* **YOUR GOAL**: Nothing outside the range is wanted. Repeat exactly the lines below from the one with "## About This Site" through the one with "Konfigurationen sind im".

Plain-text document sources
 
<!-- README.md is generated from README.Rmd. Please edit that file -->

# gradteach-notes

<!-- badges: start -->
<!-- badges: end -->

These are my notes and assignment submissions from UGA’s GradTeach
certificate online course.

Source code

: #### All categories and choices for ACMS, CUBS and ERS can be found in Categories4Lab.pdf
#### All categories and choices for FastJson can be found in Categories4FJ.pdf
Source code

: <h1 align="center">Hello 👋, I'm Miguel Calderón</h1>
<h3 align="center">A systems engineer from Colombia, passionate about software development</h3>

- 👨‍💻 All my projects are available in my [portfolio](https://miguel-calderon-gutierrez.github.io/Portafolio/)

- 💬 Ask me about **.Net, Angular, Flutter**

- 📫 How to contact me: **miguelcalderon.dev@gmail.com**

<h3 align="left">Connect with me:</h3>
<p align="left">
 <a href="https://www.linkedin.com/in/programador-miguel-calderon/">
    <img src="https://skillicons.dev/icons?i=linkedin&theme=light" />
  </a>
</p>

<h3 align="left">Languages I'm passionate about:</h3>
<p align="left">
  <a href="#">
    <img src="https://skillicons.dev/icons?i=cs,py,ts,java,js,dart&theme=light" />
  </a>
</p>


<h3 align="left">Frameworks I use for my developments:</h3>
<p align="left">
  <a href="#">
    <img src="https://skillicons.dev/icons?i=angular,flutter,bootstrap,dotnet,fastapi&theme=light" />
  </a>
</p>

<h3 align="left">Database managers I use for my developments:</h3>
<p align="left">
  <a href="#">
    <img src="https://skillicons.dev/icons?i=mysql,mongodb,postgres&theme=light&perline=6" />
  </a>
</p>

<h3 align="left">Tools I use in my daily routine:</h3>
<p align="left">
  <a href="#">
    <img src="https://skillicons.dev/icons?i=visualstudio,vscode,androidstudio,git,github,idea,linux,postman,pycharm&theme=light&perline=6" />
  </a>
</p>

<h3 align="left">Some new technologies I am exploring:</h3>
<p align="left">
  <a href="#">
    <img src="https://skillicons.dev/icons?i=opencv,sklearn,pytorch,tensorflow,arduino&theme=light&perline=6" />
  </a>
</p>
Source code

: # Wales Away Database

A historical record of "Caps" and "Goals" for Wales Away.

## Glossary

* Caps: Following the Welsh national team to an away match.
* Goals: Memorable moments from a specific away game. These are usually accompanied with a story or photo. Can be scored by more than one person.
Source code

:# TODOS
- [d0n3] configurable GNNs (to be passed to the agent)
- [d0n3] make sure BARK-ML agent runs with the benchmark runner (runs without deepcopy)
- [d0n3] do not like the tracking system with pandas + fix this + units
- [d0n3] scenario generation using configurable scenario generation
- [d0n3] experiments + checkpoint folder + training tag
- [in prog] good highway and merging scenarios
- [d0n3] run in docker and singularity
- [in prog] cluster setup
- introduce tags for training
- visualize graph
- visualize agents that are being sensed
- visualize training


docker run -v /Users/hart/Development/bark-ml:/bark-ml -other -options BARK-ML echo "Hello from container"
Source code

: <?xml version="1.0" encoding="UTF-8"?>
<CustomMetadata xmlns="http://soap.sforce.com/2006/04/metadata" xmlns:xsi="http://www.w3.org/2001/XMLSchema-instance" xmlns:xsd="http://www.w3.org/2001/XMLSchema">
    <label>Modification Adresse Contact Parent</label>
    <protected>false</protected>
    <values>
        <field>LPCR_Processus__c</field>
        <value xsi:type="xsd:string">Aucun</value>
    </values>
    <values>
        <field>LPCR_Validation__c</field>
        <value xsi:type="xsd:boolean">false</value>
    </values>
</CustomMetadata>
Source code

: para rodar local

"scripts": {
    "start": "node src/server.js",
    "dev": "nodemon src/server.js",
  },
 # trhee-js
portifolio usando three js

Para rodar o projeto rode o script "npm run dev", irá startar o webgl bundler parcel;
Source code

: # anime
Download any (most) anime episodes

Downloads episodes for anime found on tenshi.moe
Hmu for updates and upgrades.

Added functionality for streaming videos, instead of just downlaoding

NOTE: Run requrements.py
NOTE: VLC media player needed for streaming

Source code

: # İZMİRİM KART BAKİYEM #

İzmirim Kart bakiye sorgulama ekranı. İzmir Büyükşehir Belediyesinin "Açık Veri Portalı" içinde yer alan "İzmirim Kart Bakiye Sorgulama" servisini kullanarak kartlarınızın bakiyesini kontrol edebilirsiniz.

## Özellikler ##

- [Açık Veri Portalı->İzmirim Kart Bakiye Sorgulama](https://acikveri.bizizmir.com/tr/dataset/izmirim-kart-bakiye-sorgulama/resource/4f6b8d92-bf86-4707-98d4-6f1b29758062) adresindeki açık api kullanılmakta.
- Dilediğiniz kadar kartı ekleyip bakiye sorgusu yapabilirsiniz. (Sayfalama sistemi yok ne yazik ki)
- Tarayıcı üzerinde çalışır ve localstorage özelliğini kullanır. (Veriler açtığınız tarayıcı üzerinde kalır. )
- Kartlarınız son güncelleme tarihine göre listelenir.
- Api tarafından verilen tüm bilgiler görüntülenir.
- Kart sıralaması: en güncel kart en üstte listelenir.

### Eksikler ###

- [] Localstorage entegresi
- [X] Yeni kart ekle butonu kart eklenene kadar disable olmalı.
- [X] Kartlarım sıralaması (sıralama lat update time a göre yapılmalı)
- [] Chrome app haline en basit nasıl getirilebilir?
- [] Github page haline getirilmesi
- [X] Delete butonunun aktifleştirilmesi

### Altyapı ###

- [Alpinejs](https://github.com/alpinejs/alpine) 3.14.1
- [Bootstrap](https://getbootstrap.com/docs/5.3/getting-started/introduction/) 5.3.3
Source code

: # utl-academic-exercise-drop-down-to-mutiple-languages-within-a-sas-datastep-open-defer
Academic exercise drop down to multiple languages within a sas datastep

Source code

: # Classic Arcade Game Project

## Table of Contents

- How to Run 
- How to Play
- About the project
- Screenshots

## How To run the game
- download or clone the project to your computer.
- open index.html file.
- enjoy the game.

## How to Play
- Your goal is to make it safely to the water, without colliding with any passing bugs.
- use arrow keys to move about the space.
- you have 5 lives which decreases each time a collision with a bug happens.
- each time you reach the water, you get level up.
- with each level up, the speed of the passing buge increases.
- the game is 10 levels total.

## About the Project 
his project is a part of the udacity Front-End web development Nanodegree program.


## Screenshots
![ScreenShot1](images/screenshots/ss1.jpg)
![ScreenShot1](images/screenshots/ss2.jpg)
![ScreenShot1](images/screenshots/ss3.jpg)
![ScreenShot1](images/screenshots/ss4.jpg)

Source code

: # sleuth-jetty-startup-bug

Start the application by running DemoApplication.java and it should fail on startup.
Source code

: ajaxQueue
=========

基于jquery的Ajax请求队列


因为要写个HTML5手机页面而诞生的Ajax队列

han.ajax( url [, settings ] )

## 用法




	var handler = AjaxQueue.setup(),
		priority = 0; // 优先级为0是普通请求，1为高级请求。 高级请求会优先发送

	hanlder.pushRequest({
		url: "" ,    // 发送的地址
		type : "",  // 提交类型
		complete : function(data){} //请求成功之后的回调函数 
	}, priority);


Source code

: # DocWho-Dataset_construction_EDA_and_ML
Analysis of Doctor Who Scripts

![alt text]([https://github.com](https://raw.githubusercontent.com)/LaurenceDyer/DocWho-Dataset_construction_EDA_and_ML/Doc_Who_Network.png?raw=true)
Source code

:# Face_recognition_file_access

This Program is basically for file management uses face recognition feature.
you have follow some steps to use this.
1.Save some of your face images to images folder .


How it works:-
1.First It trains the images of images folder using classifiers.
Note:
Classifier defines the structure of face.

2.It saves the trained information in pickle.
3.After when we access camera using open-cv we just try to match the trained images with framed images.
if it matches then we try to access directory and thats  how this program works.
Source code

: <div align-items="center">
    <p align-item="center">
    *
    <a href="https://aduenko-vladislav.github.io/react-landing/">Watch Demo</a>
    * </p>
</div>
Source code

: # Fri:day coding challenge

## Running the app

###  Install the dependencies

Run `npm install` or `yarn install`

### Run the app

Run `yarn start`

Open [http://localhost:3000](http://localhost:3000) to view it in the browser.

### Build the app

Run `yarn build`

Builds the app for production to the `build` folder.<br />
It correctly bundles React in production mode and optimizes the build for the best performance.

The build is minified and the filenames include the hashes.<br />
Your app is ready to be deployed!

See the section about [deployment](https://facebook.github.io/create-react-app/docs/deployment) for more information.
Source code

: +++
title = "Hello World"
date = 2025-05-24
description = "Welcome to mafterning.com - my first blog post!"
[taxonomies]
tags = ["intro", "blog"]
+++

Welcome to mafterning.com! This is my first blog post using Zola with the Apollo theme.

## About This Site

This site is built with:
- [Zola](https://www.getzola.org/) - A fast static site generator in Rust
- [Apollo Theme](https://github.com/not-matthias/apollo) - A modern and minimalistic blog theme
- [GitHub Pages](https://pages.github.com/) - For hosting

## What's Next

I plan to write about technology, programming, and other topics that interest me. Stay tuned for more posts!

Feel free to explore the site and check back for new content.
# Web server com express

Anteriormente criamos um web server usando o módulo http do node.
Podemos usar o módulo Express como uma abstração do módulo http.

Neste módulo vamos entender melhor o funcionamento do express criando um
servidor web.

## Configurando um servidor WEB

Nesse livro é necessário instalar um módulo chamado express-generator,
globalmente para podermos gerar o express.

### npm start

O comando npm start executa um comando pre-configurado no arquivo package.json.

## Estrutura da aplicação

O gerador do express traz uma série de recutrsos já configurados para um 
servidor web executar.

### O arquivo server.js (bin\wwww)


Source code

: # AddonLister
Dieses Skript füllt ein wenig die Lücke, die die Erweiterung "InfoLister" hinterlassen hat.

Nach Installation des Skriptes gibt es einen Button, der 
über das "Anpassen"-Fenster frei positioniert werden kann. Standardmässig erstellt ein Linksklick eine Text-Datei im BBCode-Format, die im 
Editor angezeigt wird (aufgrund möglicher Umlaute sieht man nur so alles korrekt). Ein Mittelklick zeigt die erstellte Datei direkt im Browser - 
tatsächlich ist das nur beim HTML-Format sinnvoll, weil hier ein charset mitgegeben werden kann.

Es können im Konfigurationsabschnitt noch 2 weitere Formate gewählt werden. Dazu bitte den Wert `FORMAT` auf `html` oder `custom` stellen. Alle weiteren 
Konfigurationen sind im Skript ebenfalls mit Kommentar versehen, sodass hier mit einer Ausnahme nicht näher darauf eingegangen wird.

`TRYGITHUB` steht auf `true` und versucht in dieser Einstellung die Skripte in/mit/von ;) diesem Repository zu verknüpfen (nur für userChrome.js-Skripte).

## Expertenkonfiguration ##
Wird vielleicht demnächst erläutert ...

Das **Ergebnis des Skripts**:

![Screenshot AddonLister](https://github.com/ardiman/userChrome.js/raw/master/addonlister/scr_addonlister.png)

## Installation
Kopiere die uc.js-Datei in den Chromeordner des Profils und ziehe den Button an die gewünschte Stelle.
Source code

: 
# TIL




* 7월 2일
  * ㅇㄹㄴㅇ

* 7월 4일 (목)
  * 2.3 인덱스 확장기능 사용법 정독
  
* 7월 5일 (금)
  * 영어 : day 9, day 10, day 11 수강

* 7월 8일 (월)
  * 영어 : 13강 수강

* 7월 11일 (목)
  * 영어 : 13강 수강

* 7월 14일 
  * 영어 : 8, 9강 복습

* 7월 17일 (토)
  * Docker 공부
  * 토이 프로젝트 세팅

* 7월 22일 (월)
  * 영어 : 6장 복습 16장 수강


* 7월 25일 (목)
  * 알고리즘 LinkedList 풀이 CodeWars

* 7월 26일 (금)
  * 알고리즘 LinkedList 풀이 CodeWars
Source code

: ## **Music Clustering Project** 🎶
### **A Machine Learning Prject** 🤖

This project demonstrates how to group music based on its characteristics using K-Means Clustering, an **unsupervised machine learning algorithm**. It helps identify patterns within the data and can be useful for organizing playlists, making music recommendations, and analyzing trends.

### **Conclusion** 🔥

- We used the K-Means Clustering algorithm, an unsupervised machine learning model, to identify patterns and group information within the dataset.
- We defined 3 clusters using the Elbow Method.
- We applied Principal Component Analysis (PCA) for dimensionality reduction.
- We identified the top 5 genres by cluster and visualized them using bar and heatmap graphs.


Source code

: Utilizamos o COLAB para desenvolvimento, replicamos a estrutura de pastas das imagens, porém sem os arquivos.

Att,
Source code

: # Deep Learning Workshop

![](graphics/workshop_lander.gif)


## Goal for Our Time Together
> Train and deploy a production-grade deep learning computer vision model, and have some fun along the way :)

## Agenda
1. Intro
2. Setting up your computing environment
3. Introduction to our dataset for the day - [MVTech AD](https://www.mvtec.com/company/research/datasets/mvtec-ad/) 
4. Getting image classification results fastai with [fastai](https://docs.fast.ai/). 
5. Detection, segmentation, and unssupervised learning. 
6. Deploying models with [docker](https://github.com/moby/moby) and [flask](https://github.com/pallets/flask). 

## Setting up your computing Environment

* **OUTPUT OF THE TASK**:
## About This Site

This site is built with:
- [Zola](https://www.getzola.org/) - A fast static site generator in Rust
- [Apollo Theme](https://github.com/not-matthias/apollo) - A modern and minimalistic blog theme
- [GitHub Pages](https://pages.github.com/) - For hosting

## What's Next

I plan to write about technology, programming, and other topics that interest me. Stay tuned for more posts!

Feel free to explore the site and check back for new content.
# Web server com express

Anteriormente criamos um web server usando o módulo http do node.
Podemos usar o módulo Express como uma abstração do módulo http.

Neste módulo vamos entender melhor o funcionamento do express criando um
servidor web.

## Configurando um servidor WEB

Nesse livro é necessário instalar um módulo chamado express-generator,
globalmente para podermos gerar o express.

### npm start

O comando npm start executa um comando pre-configurado no arquivo package.json.

## Estrutura da aplicação

O gerador do express traz uma série de recutrsos já configurados para um 
servidor web executar.

### O arquivo server.js (bin\wwww)


Source code

: # AddonLister
Dieses Skript füllt ein wenig die Lücke, die die Erweiterung "InfoLister" hinterlassen hat.

Nach Installation des Skriptes gibt es einen Button, der 
über das "Anpassen"-Fenster frei positioniert werden kann. Standardmässig erstellt ein Linksklick eine Text-Datei im BBCode-Format, die im 
Editor angezeigt wird (aufgrund möglicher Umlaute sieht man nur so alles korrekt). Ein Mittelklick zeigt die erstellte Datei direkt im Browser - 
tatsächlich ist das nur beim HTML-Format sinnvoll, weil hier ein charset mitgegeben werden kann.

Es können im Konfigurationsabschnitt noch 2 weitere Formate gewählt werden. Dazu bitte den Wert `FORMAT` auf `html` oder `custom` stellen. Alle weiteren 
Konfigurationen sind im Skript ebenfalls mit Kommentar versehen, sodass hier mit einer Ausnahme nicht näher darauf eingegangen wird.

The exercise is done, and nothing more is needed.